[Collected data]
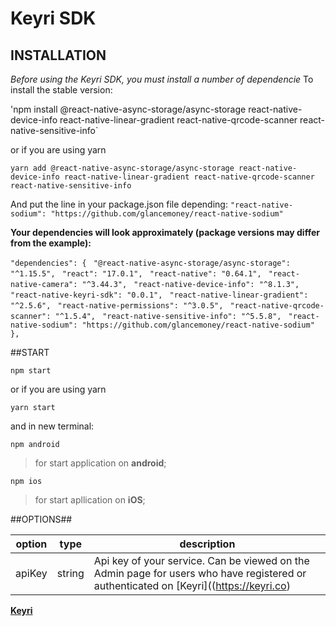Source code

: # Keyri SDK

## INSTALLATION

_Before using the Keyri SDK, you must install a number of dependencie_
To install the stable version:

'npm install @react-native-async-storage/async-storage react-native-device-info react-native-linear-gradient react-native-qrcode-scanner react-native-sensitive-info`

or if you are using yarn

`yarn add @react-native-async-storage/async-storage react-native-device-info react-native-linear-gradient react-native-qrcode-scanner react-native-sensitive-info`

And put the line in your package.json file depending:
`"react-native-sodium": "https://github.com/glancemoney/react-native-sodium"`

**Your dependencies will look approximately (package versions may differ from the example):**

`"dependencies": {`
` "@react-native-async-storage/async-storage": "^1.15.5",`
` "react": "17.0.1",`
` "react-native": "0.64.1",`
` "react-native-camera": "^3.44.3",`
` "react-native-device-info": "^8.1.3",`
` "react-native-keyri-sdk": "0.0.1",`
` "react-native-linear-gradient": "^2.5.6",`
` "react-native-permissions": "^3.0.5",`
` "react-native-qrcode-scanner": "^1.5.4",`
` "react-native-sensitive-info": "^5.5.8",`
` "react-native-sodium": "https://github.com/glancemoney/react-native-sodium"`
`},`

##START

`npm start`

or if you are using yarn

`yarn start`

and in new terminal:

`npm android`

> for start application on **android**;

`npm ios`

> for start apllication on **iOS**;

##OPTIONS##

| **option** | **type** | **description**                                                                                                                       |
| ---------- | -------- | ------------------------------------------------------------------------------------------------------------------------------------- |
| apiKey     | string   | Api key of your service. Can be viewed on the Admin page for users who have registered or authenticated on [Keyri]((https://keyri.co) |

**[Keyri](https://keyri.co)**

:: TASK GOAL ::
Above are entries; state the number of lines among them that contain "package", and nothing else.

:: SOLUTION ::
2